TAF Roundtable: And now for the hard part; oversight of the BV profession


"Jay Fishman and I approached this last and third topic with some trepidation," said Tony Aaron, kicking off the third section of today's TAF Business Valuation Roundtable.  "There is education, and there are standards [the first two sections] but oversight is less formal."

Not to say that business appraisers don't find themselves continually under review--and even attack.  So you can obviously get various oversight and enforcement agencies--not to mention the courts and clients--rapidly questioning whether you did wrong.

But strenuous oversight and harsh punishment are not formalized in the realm of business valuation for financial reporting.   Or at least some users of valuation reports may perceive that there aren't.  "If there's never been a sanction, you can only come to one conclusion; either every one's perfect, or there's no enforcement," Aaron commented.

Some would argue that the informal oversight that exists works.   John Glynn points out that review by auditors at the firm level weeds out bad performance either because it results in inefficient work or termination of weak analysts.  But, in reality, "no one is being thrown out of the profession for bad work," as one attendee said.

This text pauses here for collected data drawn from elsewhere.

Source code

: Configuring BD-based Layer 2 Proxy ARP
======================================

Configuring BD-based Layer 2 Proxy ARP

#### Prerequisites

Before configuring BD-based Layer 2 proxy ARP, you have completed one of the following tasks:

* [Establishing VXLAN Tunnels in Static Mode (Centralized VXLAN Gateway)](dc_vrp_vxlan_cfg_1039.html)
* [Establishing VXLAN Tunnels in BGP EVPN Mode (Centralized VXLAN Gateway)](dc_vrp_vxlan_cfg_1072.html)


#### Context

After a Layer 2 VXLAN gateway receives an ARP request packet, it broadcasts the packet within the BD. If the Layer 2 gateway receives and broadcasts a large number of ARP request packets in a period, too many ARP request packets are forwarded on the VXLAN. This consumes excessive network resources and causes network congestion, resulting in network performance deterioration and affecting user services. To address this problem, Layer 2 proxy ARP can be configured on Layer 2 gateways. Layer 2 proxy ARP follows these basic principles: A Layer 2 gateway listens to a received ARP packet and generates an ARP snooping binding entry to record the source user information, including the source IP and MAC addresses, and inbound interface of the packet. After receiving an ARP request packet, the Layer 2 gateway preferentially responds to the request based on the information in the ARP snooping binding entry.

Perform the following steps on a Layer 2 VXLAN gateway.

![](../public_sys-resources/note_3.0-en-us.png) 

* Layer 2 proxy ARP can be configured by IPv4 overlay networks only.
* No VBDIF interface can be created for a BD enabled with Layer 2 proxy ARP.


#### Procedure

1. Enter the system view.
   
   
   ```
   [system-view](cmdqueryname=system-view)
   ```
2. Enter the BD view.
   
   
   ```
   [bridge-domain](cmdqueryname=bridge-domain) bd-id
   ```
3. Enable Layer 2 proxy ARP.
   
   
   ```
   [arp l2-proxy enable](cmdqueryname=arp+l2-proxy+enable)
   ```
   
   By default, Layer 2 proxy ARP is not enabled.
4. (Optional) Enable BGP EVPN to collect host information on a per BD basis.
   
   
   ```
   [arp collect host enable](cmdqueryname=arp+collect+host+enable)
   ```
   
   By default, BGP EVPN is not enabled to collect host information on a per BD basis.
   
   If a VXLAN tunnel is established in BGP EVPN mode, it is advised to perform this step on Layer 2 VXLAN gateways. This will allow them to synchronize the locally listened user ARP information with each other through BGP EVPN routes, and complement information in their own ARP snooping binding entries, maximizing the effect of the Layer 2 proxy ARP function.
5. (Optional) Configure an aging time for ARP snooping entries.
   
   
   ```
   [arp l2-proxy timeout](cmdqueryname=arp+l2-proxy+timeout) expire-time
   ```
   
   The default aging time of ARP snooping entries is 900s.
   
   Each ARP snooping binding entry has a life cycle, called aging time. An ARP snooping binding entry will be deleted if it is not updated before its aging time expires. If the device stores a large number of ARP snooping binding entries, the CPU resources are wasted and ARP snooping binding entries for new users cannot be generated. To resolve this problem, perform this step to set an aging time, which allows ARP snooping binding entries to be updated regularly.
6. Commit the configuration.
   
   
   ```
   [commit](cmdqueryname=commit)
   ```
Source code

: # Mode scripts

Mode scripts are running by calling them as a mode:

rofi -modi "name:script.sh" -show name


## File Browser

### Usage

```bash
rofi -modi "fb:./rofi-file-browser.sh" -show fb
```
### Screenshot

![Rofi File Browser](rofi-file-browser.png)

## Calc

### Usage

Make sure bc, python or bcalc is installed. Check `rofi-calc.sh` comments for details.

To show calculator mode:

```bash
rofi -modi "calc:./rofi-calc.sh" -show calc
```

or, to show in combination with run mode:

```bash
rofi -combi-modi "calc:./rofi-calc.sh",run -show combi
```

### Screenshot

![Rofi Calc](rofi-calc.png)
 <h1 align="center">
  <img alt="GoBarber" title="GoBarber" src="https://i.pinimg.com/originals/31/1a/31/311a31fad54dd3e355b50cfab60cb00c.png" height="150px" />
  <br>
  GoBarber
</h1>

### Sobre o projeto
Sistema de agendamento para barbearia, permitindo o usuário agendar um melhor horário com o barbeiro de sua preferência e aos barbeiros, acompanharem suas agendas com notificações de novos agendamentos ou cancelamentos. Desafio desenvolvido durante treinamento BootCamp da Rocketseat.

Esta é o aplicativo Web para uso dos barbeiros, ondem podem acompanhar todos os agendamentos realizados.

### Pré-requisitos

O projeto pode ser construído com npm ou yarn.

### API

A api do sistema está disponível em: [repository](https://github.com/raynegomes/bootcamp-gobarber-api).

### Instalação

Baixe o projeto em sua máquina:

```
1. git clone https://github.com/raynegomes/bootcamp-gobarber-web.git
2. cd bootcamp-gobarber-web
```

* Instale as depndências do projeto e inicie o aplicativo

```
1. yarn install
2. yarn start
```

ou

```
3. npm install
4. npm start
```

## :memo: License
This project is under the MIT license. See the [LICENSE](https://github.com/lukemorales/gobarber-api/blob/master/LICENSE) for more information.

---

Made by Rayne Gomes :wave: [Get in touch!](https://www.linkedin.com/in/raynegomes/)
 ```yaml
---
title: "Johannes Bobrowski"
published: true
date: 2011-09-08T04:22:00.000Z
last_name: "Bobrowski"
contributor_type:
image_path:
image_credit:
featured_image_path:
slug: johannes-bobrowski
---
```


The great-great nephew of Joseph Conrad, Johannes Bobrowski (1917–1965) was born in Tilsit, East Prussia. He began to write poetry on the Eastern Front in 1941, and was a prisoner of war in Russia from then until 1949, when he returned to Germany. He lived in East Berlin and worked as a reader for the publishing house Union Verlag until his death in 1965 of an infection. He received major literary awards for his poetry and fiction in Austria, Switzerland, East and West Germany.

How does the CFA Institute handle member discipline?  Questions were asked about this parallel professional association, as a possible model for business valuation.  Wendy Pirie, Director of Curriculum Programs for the CFA Institute, speaking as an advocate for users of audited reports that include valuation analyses, naively assumed that appraisers were being punished for bad or unethical work.   Pirie proudly claims the CFA Institute does this (well, they at least have a disciplinary review committee that "causes a member or two a year to lose their charter").   She said that their major disciplinary issue is people cheating on the entrance tests for the CFA--hardly a professional judgement issue.  So, clearly, the CFA Institute is not regularly disciplining their many many charter holders--even though there has clearly been some very bad investment advice offered by their members over the last years.  That should offer some comfort to FVS members of the AICPA, NACVA, IBA, or the ASA.

But, most in attendance recognize that, while appraisal reports are nearly always scrutinized extraordinarily carefully by customers as well as opposing parties, enforcing a very high standard of care, at the professional association level, NACVA, IBA, ASA, and AICPA rarely throw members out or punish them directly for business valuation projects.  Another attendee said "most business users of audit statements would know to complain to the AICPA.  But who do you complain to if you think there are non-professional practices apparent from a business appraiser?"

Standards aren't the only answer.   There's also the peer review process that's common to CPA firms, but not BV, a perspective offered by one of the potential oversight groups, Paul Beswick of the SEC (as always, these thoughts reflect Paul's thinking, and not necessarily that of the Commission).  This is particularly true because "valuation firms that do work for audit firms outside of the top six or seven have no oversight," according to Carla Glass, "since those CPA firms are unlikely to have any one in-house that understands valuation."

"I don't think there are a bunch of unethical people running around," summarized Don Charles (Ernst & Young). "It's not the ethical question we're dealing with, as much as the expectations by users of what sort of work standards they can assume to be done when there are grey areas or assumptions."  Discussions like this session at TAF are the places where next steps begin to be considered, Aaron agreed.